山蚕(天蚕)にかかわるつづきのお話

 

                    飼育林で使われた鳥避けの鐘

かつての天蚕飼育林に到着。車を降りて舩見さんが先ずしたことは、クマよけの爆竹だった・・・。                                       舩見さんはなぜ天蚕の飼育に興味を持たれたのだろう。生い立ちについてのお話は伺ったことはないが、一つ大事な要因は幼少の頃より里山に興味があり、そこで長い時間過ごすことがことのほか好きだったようだ。1978年当時「アサヒグラフ」(2000年休刊)に有明(長野県)の天蚕に関する記事が載っていたのを見て、その内容に大変興味を持ったことがあった。時は過ぎ1980年代に富山県の出先機関職員が天蚕飼育の話を持ってきた。その話を聞いているうちに、かつて「アサヒグラフ」で見た天蚕記事のことと気が付いた。自分は養蚕農家でもないのだが、なぜか大変に興味を持ってしまった。その時、天蚕飼育に興味を待った人が十二、三人程はあったようだった。この頃、全国各地で天蚕飼育の話があった。 

                  舩見さんと鐘

しかし、今この現場を見た時この場所では大変な苦労で始まったことは想像できる。自然林に近い環境だった。人は何と思ったことか。この場所での飼育環境が軌道に乗るまでは、かなりの年数がかかったことだろう。その時には地元では天蚕飼育の方法を知る人は無く、いろんな方を訪ね、先進地信州有明の長野県産業試験場有明天蚕試験地を訪ねたり、天蚕飼育者を訪ねたり、と知識を集めたようだ。
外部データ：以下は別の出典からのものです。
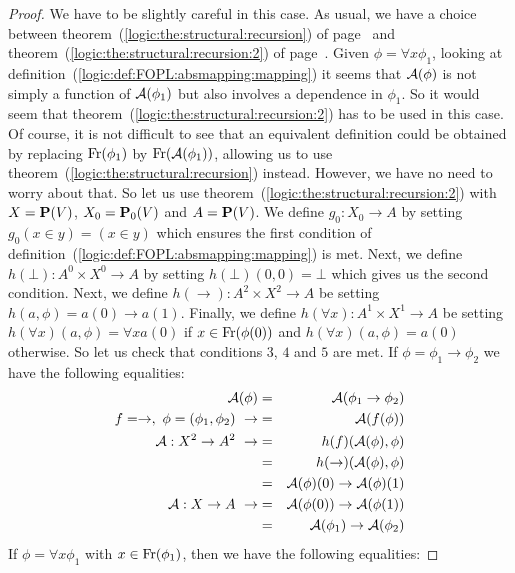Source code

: \begin{proof}
We have to be slightly careful in this case. As usual, we have a
choice between theorem~(\ref{logic:the:structural:recursion}) of
page~\pageref{logic:the:structural:recursion} and
theorem~(\ref{logic:the:structural:recursion:2}) of
page~\pageref{logic:the:structural:recursion:2}. Given $\phi=\forall
x\phi_{1}$, looking at
definition~(\ref{logic:def:FOPL:absmapping:mapping}) it seems that
${\cal A}(\phi)$ is not simply a function of ${\cal A}(\phi_{1})$
but also involves a dependence in $\phi_{1}$. So it would seem that
theorem~(\ref{logic:the:structural:recursion:2}) has to be used in
this case. Of course, it is not difficult to see that an equivalent
definition could be obtained by replacing $\mbox{\rm Fr}(\phi_{1})$ by
$\mbox{\rm Fr}({\cal A}(\phi_{1}))$, allowing us to use
theorem~(\ref{logic:the:structural:recursion}) instead. However, we
have no need to worry about that. So let us use
theorem~(\ref{logic:the:structural:recursion:2}) with $X=\mbox{${\bf P}(V)$}$,
$X_{0}=\mbox{${\bf P}_{0}(V)$}$ and $A=\mbox{${\bf P}(V)$}$. We define $g_{0}:X_{0}\to A$ by setting
$g_{0}(x\in y)=(x\in y)$ which ensures the first condition of
definition~(\ref{logic:def:FOPL:absmapping:mapping}) is met. Next,
we define $h(\bot):A^{0}\times X^{0}\to A$ by setting
$h(\bot)(0,0)=\bot$ which gives us the second condition. Next, we
define $h(\to):A^{2}\times X^{2}\to A$ be setting $h(a,\phi)=a(0)\to
a(1)$. Finally, we define $h(\forall x):A^{1}\times X^{1}\to A$ be
setting $h(\forall x)(a,\phi)=\forall x a(0)$ if
$x\in\mbox{\rm Fr}(\phi(0))$ and $h(\forall x)(a,\phi)=a(0)$ otherwise. So
let us check that conditions $3$, $4$ and $5$ are met. If
$\phi=\phi_{1}\to\phi_{2}$ we have the following equalities:
    \begin{eqnarray*}
    {\cal A}(\phi)&=&{\cal A}(\phi_{1}\to\phi_{2})\\
    f=\to,\ \phi=(\phi_{1},\phi_{2})\ \rightarrow
    &=&{\cal A}(f(\phi))\\
    {\cal A}:X^{2}\to A^{2}\ \rightarrow
    &=&h(f)({\cal A}(\phi),\phi)\\
    &=&h(\to)({\cal A}(\phi),\phi)\\
    &=&{\cal A}(\phi)(0)\to{\cal A}(\phi)(1)\\
    {\cal A}:X\to A\ \rightarrow
    &=&{\cal A}(\phi(0))\to{\cal A}(\phi(1))\\
    &=&{\cal A}(\phi_{1})\to{\cal A}(\phi_{2})\\
    \end{eqnarray*}
If $\phi=\forall x\phi_{1}$ with $x\in\mbox{\rm Fr}(\phi_{1})$, then we have
the following equalities:

\end{proof}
天蚕の食糧にはクヌギが良いことを知り植林も始めた、30年間にわたる飼育には天蚕飼育者が一度は思い知らされる鳥・虫の害、病気、天候不順、一度は食料の木々の葉よりも幼虫の量が多く、成長するにつれ食べ物がなくなってしまうということもあり、生き物相手の苦労を重ねてきたことだろう。

                    ナラの林

しかし、それを支え続けたのは大好きな里山が長じても、里山に対する敬意と自然の楽しさと恐ろしさが支えだったのではないか。舩見さんの心情はいかがだったのだろうか。

そんなことで30年近くつづけた天蚕飼育を数年前に終わりにした。今もその里山に入り、人と自然環境との対話を続けている。                          有明のクヌギ林天蚕飼育家の古田さんご夫妻にもお世話になったと、是非一度立山にご一緒してくださいと伝言があった。